PORTLAND, Maine (NEWS CENTER) -- Joe Loughlin was Assistant Chief for the Portland Police Department when he retired. He's since written a book called "Shots Fired," in which he interviews officers involved in deadly shootings.

He spoke with NEWS CENTER on Monday following a deadly shooting in Portland; covering everything from training within departments to the aftermath; the investigations and the backlash.

"The worst case of scenarios anyone can possibly go through is killing another human being," said Loughlin.

These situations escalate so quickly, Loughlin says pulling that trigger becomes a reaction, not a decision.

"Cops know that anything can be deadly and dangerous at any given time, so you get that foundational training. Now you get out onto the street, I think people make the assumptions that police are highly trained in deadly force and use of weapons and there are multiple dynamics that occur with weapons and survival and all of those types of things. The average cop out there is not trained to the levels that people think.
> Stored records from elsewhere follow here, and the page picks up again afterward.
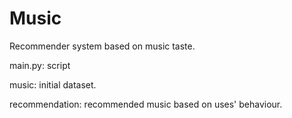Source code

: # Music
Recommender system based on music taste.

main.py: script

music: initial dataset.

recommendation: recommended music based on uses' behaviour.
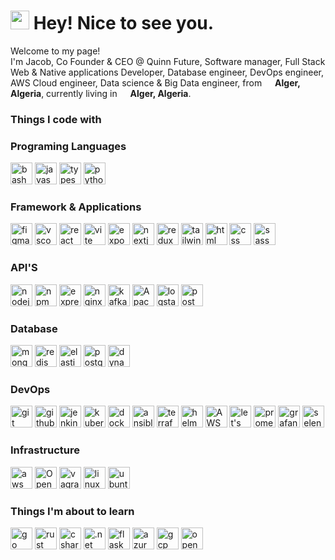 <h1><img src="https://emojis.slackmojis.com/emojis/images/1531849430/4246/blob-sunglasses.gif?1531849430" width="30"/> Hey! Nice to see you.</h1>


<p>Welcome to my page! </br> I'm Jacob, Co Founder & CEO @ Quinn Future, Software manager, Full Stack Web & Native applications Developer, Database engineer, DevOps engineer, AWS Cloud engineer, Data science & Big Data engineer,  from <img src="https://cdn-icons-png.flaticon.com/512/9906/9906440.png" width="13"/> <b>Alger, Algeria</b>, currently living in <img src="https://cdn-icons-png.flaticon.com/512/9906/9906440.png" width="13"/> <b>Alger, Algeria</b>. </p>
<h3>Things I code with</h3>
<!-- <p>
  <img alt="React" src="https://img.shields.io/badge/-React-45b8d8?style=flat-square&logo=react&logoColor=white" />
  <img alt="Docker" src="https://img.shields.io/badge/-Docker-46a2f1?style=flat-square&logo=docker&logoColor=white" />
  <img alt="TypeScript" src="https://img.shields.io/badge/-TypeScript-007ACC?style=flat-square&logo=typescript&logoColor=white" />
  <img alt="redux" src="https://img.shields.io/badge/-Redux-764ABC?style=flat-square&logo=redux&logoColor=white" />
  <img alt="git" src="https://img.shields.io/badge/-Git-F05032?style=flat-square&logo=git&logoColor=white" />
  <img alt="npm" src="https://img.shields.io/badge/-NPM-CB3837?style=flat-square&logo=npm&logoColor=white" />
  <img alt="MongoDB" src="https://img.shields.io/badge/-MongoDB-13aa52?style=flat-square&logo=mongodb&logoColor=white" />
  <img alt="Nodejs" src="https://img.shields.io/badge/-Nodejs-43853d?style=flat-square&logo=Node.js&logoColor=white" />
</p>
 -->
<h3>Programing Languages</h3>
<p>
<img alt="bash" src="https://skillicons.dev/icons?i=bash&theme=light" width="35" height="35"/> 
<img alt="javascript" src="https://skillicons.dev/icons?i=javascript&theme=light" width="35" height="35"/> 
<img alt="typescript" src="https://skillicons.dev/icons?i=typescript&theme=light"  width="35" height="35"/> 
<img alt="python" src="https://skillicons.dev/icons?i=python&theme=light"  width="35" height="35"/> 
</p>
<h3>Framework & Applications</h3>
<p>
<img alt="figma" src="https://skillicons.dev/icons?i=figma&theme=light"  width="35" height="35"/> 
<img alt="vscode" src="https://skillicons.dev/icons?i=vscode&theme=light"  width="35" height="35"/> 
<img alt="react" src="https://skillicons.dev/icons?i=react&theme=light"  width="35" height="35"/> 
<img alt="vite" src="https://skillicons.dev/icons?i=vite&theme=light"  width="35" height="35"/> 
<img alt="expo" src="https://www.vectorlogo.zone/logos/expoio/expoio-icon.svg"  width="35" height="35"/> 
<img alt="nextjs" src="https://skillicons.dev/icons?i=nextjs&theme=light"  width="35" height="35"/> 
<img alt="redux" src="https://skillicons.dev/icons?i=redux&theme=light"  width="35" height="35"/> 
<img alt="tailwind" src="https://skillicons.dev/icons?i=tailwindcss&theme=light" width="35" height="35"/> 
<img alt="html" src="https://skillicons.dev/icons?i=html&theme=light" width="35" height="35"/> 
<img alt="css" src="https://skillicons.dev/icons?i=css&theme=light" width="35" height="35"/> 
<img alt="sass" src="https://skillicons.dev/icons?i=sass&theme=light"  width="35" height="35"/> 
</p>
<h3>API'S</h3>
<p>
<img alt="nodejs" src="https://skillicons.dev/icons?i=nodejs&theme=light"  width="35" height="35"/> 
<img alt="npm" src="https://www.vectorlogo.zone/logos/npmjs/npmjs-ar21.svg"  width="35" height="35"/> 
<img alt="express" src="https://skillicons.dev/icons?i=expressjs&theme=light" width="35" height="35"/>
<img alt="nginx" src="https://www.vectorlogo.zone/logos/nginx/nginx-icon.svg"  width="35" height="35"/> 
<img alt="kafka" src="https://skillicons.dev/icons?i=kafka&theme=light"  width="35" height="35"/> 
<img alt="Apache Spark" src="https://www.vectorlogo.zone/logos/apache_spark/apache_spark-icon.svg"  width="35" height="35"/> 
<img alt="logstash" src="https://www.vectorlogo.zone/logos/elasticco_logstash/elasticco_logstash-icon.svg"  width="35" height="35"/>
<img alt="postman" src="https://skillicons.dev/icons?i=postman&theme=light"  width="35" height="35"/> 
</p>
<h3>Database</h3>
<p>
<img alt="mongodb" src="https://skillicons.dev/icons?i=mongodb&theme=light" width="35" height="35"/> 
<img alt="redis" src="https://skillicons.dev/icons?i=redis&theme=light" width="35" height="35"/> 
<img alt="elasticsearch" src="https://www.vectorlogo.zone/logos/elastic/elastic-icon.svg"  width="35" height="35"/> 
<img alt="postgresql" src="https://skillicons.dev/icons?i=postgresql&theme=light"  width="35" height="35"/> 
<!-- <img alt="mysql" src="https://skillicons.dev/icons?i=mysql&theme=light"  width="35" height="35"/>  -->
<img alt="dynamodb" src="https://skillicons.dev/icons?i=dynamodb&theme=light"  width="35" height="35"/> 

</p>
<h3>DevOps</h3>
<p>
<img alt="git" src="https://skillicons.dev/icons?i=git&theme=light"  width="35" height="35"/>
<img alt="github" src="https://skillicons.dev/icons?i=github&theme=light"  width="35" height="35"/>
<img alt="jenkins" src="https://skillicons.dev/icons?i=jenkins&theme=light"  width="35" height="35"/> 
<img alt="kubernetes" src="https://skillicons.dev/icons?i=kubernetes&theme=light"  width="35" height="35"/> 
<img alt="docker" src="https://skillicons.dev/icons?i=docker&theme=light"  width="35" height="35"/>
<img alt="ansible" src="https://skillicons.dev/icons?i=ansible&theme=light"  width="35" height="35"/> 
<img alt="terraform" src="https://www.vectorlogo.zone/logos/terraformio/terraformio-icon.svg"  width="35" height="35"/> 
<img alt="helm" src="https://www.vectorlogo.zone/logos/helmsh/helmsh-icon.svg"  width="35" height="35"/> 
<img alt="AWS EKS" src="https://www.vectorlogo.zone/logos/amazon_eks/amazon_eks-icon.svg"  width="35" height="35"/> 
<img alt="let's encrypt" src="https://www.vectorlogo.zone/logos/letsencrypt/letsencrypt-icon.svg"  width="35" height="35"/> 
<img alt="prometheus" src="https://skillicons.dev/icons?i=prometheus&theme=light" width="35" height="35"/> 
<img alt="grafana" src="https://skillicons.dev/icons?i=grafana&theme=light" width="35" height="35"/> 
<img alt="selenium" src="https://skillicons.dev/icons?i=selenium&theme=light" width="35" height="35"/> 
</p>
<h3>Infrastructure</h3>
<p>
<img alt="aws" src="https://skillicons.dev/icons?i=aws&theme=light" width="35" height="35"/> 
<img alt="OpenStack" src="https://skillicons.dev/icons?i=openstack&theme=light" width="35" height="35"/> 
<img alt="vagrant" src="https://skillicons.dev/icons?i=v&theme=light"  width="35" height="35"/> 
<img alt="linux" src="https://skillicons.dev/icons?i=linux&theme=light"  width="35" height="35"/> 
<img alt="ubuntu" src="https://www.vectorlogo.zone/logos/ubuntu/ubuntu-icon.svg"  width="35" height="35"/> 
</p>
<h3>Things I'm about to learn</h3>
<p>
<img alt="go" src="https://skillicons.dev/icons?i=golang&theme=light"  width="35" height="35"/>
<img alt="rust" src="https://skillicons.dev/icons?i=rust&theme=light"  width="35" height="35"/>
<img alt="csharp" src="https://skillicons.dev/icons?i=cs&theme=light"  width="35" height="35"/> 
<img alt=".net" src="https://skillicons.dev/icons?i=dotnet&theme=light"  width="35" height="35"/> 
<img alt="flask" src="https://skillicons.dev/icons?i=flask&theme=light"  width="35" height="35"/>  
<img alt="azur" src="https://skillicons.dev/icons?i=azure&theme=light"  width="35" height="35"/>  
<img alt="gcp" src="https://skillicons.dev/icons?i=gcp&theme=light"  width="35" height="35"/>  
<img alt="openshift" src="https://skillicons.dev/icons?i=openshift&theme=light"  width="35" height="35"/>  
</p>


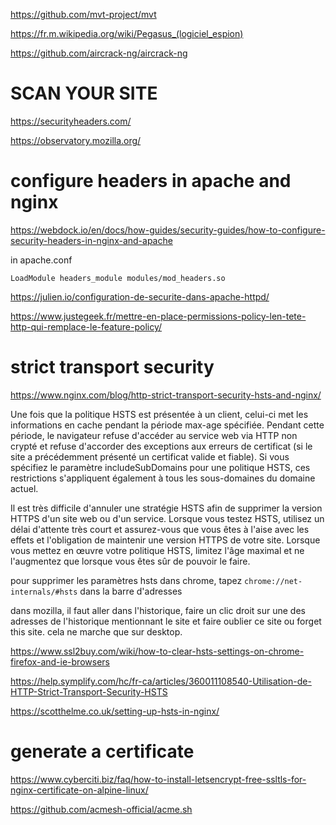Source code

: https://github.com/mvt-project/mvt

https://fr.m.wikipedia.org/wiki/Pegasus_(logiciel_espion)

https://github.com/aircrack-ng/aircrack-ng

# SCAN YOUR SITE

https://securityheaders.com/

https://observatory.mozilla.org/

# configure headers in apache and nginx

https://webdock.io/en/docs/how-guides/security-guides/how-to-configure-security-headers-in-nginx-and-apache

in apache.conf

``
LoadModule headers_module modules/mod_headers.so
``

https://julien.io/configuration-de-securite-dans-apache-httpd/

https://www.justegeek.fr/mettre-en-place-permissions-policy-len-tete-http-qui-remplace-le-feature-policy/

# strict transport security

https://www.nginx.com/blog/http-strict-transport-security-hsts-and-nginx/

Une fois que la politique HSTS est présentée à un client, celui-ci met les informations en cache pendant la période max-age spécifiée. Pendant cette période, le navigateur refuse d'accéder au service web via HTTP non crypté et refuse d'accorder des exceptions aux erreurs de certificat (si le site a précédemment présenté un certificat valide et fiable). Si vous spécifiez le paramètre includeSubDomains pour une politique HSTS, ces restrictions s'appliquent également à tous les sous-domaines du domaine actuel.

Il est très difficile d'annuler une stratégie HSTS afin de supprimer la version HTTPS d'un site web ou d'un service. Lorsque vous testez HSTS, utilisez un délai d'attente très court et assurez-vous que vous êtes à l'aise avec les effets et l'obligation de maintenir une version HTTPS de votre site. Lorsque vous mettez en œuvre votre politique HSTS, limitez l'âge maximal et ne l'augmentez que lorsque vous êtes sûr de pouvoir le faire.

pour supprimer les paramètres hsts dans chrome, tapez `chrome://net-internals/#hsts` dans la barre d'adresses

dans mozilla, il faut aller dans l'historique, faire un clic droit sur une des adresses de l'historique mentionnant le site et faire oublier ce site ou forget this site. cela ne marche que sur desktop.

https://www.ssl2buy.com/wiki/how-to-clear-hsts-settings-on-chrome-firefox-and-ie-browsers

https://help.symplify.com/hc/fr-ca/articles/360011108540-Utilisation-de-HTTP-Strict-Transport-Security-HSTS

https://scotthelme.co.uk/setting-up-hsts-in-nginx/

# generate a certificate

https://www.cyberciti.biz/faq/how-to-install-letsencrypt-free-ssltls-for-nginx-certificate-on-alpine-linux/

https://github.com/acmesh-official/acme.sh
The problem is, in many cities, budgets are cut, it happened in my city all the time, they go we have to cut training."

Loughlin says one of the hardest parts of the job is the speculation from outsiders; people who come to their own conclusions before an investigation is over.

"Unarmed doesn't mean the same thing to a police officer as it does to a person. 3,000 people a year are killed in this country by unarmed people, by being strangled to death, punched to death, drowned, etc. 4-11% of police officers have their guns taken away; they're attacked; choked; stabbed."

In Loughlin's book, he learns more about the emotional impact of being the officer who pulls the trigger. He says it all happens so quickly.

"What they go through in the actual event is a lot of psychological, emotional, bio-chemical changes, survival all of these types of things are present. Then you deal with the aftermath, which is there's so much scrutiny even within the organization they are going through. There's the state attorney general's investigation, the medical examiners' investigation, policies and procedures, and the officers are separated from all of that and he or she has to deal with families and the emotional trauma of that."

Loughlin says it's such a traumatic event for these officers, many of them end up leaving the force.

"That job will eat you up, and it eats up a lot of people."